From now on, the >>>/rec/ board should generally be used for conversations about recovery from NEETism. This is not a hard rule but you are likely to have a better experience.

Seeing as absolutely everyone misread the /hikki/ rules sticky and used it to draw apocalyptic conclusions about the death of all that was good about /n/, here's a less flippant sticky with less room for ambiguity, in the form of a Q&A. We've also made some concessions based on your feedback in thread >>13, which was moved to /sugg/ for being meta.

What is allowed on this board?
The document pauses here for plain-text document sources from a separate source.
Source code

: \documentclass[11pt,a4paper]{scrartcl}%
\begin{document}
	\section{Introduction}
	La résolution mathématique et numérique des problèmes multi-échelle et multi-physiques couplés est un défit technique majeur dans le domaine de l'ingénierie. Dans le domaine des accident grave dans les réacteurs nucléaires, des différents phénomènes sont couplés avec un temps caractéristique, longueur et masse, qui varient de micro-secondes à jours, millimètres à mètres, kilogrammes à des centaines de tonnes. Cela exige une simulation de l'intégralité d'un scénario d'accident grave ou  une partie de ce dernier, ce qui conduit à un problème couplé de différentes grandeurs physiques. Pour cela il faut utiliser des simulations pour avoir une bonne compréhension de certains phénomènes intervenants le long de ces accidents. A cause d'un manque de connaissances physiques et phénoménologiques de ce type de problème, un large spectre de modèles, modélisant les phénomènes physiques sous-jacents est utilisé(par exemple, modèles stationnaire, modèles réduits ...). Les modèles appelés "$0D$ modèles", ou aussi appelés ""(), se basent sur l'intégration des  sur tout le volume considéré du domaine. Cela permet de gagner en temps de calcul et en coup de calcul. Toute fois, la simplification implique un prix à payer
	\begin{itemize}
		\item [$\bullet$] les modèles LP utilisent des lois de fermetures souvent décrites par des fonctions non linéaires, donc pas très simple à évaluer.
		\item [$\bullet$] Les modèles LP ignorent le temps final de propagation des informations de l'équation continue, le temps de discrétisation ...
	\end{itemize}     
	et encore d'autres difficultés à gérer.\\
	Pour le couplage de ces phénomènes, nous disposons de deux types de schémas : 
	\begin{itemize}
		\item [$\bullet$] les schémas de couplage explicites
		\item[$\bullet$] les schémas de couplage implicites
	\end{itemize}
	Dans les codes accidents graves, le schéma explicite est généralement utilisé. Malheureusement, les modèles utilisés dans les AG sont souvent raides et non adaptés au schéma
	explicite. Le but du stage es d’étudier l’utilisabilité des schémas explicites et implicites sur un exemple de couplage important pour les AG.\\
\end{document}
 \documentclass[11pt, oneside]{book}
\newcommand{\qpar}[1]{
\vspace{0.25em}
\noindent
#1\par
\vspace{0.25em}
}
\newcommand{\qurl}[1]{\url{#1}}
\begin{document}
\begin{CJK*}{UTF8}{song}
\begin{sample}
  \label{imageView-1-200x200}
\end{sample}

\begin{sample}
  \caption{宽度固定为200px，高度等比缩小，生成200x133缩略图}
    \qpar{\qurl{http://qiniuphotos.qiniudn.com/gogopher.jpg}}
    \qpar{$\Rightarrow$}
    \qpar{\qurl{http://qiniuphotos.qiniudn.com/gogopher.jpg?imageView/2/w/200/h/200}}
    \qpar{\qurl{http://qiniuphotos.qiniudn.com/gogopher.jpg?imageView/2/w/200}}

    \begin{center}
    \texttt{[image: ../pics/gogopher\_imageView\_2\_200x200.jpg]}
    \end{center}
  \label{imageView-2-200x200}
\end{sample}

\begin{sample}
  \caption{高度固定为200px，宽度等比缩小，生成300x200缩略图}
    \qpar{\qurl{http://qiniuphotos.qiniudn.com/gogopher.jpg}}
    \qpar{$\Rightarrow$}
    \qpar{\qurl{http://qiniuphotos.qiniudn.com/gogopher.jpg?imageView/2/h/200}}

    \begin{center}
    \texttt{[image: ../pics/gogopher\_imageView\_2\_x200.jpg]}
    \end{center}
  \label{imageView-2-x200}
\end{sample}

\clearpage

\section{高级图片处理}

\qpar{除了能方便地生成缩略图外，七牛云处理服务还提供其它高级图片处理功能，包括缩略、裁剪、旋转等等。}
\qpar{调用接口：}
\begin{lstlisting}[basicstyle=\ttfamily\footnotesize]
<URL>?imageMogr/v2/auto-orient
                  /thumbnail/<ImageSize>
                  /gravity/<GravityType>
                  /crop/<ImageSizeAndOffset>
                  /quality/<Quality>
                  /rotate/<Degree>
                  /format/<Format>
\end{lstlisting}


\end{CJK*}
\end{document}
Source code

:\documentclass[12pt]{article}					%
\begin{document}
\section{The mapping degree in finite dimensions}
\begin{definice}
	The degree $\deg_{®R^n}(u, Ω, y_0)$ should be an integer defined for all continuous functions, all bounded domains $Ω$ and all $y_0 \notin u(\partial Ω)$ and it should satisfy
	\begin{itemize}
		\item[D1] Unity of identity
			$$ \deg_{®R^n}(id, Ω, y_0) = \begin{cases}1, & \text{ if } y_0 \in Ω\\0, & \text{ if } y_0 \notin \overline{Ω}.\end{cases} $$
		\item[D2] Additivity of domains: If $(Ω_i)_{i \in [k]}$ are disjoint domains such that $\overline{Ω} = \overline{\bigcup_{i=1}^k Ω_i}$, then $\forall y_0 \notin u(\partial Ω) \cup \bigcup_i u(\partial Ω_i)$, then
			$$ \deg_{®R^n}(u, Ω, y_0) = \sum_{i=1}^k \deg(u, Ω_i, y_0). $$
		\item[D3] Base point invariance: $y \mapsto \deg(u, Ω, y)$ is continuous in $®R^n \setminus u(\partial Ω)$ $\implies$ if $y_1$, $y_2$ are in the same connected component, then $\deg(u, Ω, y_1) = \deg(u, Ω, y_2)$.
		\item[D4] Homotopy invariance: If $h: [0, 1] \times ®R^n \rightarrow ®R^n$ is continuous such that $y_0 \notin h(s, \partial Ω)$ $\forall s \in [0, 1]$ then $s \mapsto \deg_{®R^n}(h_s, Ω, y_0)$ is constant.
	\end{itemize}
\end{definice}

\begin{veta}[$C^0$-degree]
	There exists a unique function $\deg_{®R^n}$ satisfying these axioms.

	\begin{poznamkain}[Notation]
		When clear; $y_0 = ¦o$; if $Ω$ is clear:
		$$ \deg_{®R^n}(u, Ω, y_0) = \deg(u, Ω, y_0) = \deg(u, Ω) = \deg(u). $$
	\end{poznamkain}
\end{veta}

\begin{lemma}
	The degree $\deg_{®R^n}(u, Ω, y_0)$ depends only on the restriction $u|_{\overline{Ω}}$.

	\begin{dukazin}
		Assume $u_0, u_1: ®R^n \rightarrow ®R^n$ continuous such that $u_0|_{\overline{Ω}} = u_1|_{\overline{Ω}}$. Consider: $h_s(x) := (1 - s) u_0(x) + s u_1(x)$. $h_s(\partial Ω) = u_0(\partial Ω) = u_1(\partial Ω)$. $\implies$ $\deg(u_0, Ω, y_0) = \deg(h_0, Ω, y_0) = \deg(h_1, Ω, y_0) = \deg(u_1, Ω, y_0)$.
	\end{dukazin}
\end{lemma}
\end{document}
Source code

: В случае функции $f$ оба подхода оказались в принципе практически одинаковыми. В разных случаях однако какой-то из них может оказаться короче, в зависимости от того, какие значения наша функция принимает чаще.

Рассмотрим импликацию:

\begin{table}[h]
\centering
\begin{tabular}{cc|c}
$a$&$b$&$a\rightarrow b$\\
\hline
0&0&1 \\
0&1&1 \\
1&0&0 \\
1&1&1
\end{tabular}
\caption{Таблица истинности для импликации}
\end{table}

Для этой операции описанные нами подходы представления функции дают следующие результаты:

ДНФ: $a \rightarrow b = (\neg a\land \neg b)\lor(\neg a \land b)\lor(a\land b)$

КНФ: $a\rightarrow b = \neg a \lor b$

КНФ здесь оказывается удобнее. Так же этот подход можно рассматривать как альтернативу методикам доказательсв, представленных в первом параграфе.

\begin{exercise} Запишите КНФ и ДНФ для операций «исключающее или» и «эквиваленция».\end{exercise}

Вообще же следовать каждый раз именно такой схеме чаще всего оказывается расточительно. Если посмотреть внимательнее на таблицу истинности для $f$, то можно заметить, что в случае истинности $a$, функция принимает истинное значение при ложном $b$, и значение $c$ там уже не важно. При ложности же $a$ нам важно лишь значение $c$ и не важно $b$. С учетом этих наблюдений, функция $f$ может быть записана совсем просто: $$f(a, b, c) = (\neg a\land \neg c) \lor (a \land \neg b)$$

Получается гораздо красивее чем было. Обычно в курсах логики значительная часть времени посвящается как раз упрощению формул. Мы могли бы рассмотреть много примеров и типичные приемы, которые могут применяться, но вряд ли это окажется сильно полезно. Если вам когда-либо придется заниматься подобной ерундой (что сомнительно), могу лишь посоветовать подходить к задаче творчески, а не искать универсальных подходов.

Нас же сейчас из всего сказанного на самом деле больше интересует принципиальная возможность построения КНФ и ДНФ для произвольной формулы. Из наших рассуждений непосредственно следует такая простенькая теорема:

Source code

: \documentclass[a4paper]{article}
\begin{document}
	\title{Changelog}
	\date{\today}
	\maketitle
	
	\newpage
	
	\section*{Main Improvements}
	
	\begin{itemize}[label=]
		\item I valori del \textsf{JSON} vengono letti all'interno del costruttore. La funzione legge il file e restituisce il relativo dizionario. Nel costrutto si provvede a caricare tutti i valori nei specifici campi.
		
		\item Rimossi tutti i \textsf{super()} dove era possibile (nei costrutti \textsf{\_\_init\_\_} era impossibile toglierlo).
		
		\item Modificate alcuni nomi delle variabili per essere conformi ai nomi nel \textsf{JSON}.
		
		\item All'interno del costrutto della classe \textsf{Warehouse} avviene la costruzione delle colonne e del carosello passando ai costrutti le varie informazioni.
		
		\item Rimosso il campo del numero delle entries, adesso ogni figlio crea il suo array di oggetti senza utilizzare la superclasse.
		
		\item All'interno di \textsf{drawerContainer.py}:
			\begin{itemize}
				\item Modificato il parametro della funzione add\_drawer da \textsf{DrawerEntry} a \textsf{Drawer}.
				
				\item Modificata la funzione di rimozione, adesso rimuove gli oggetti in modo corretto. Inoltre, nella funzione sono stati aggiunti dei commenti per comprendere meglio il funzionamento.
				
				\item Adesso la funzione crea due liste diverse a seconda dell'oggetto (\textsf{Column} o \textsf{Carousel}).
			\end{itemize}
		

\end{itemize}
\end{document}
What is its purpose?
On this board you can discuss and request or give advice regarding NEETism, Hikikomoriism, anxieties and social or mental issues arising from these conditions of living, and things closely related to these topics. If you're content with being a NEET at this stage in your life, that's ok, and you won't get in trouble for saying so. The board's primary focus is self-help and advice regarding these issues. Despite rumors, threads looking for help with suicidal feelings or drug addition are also allowed.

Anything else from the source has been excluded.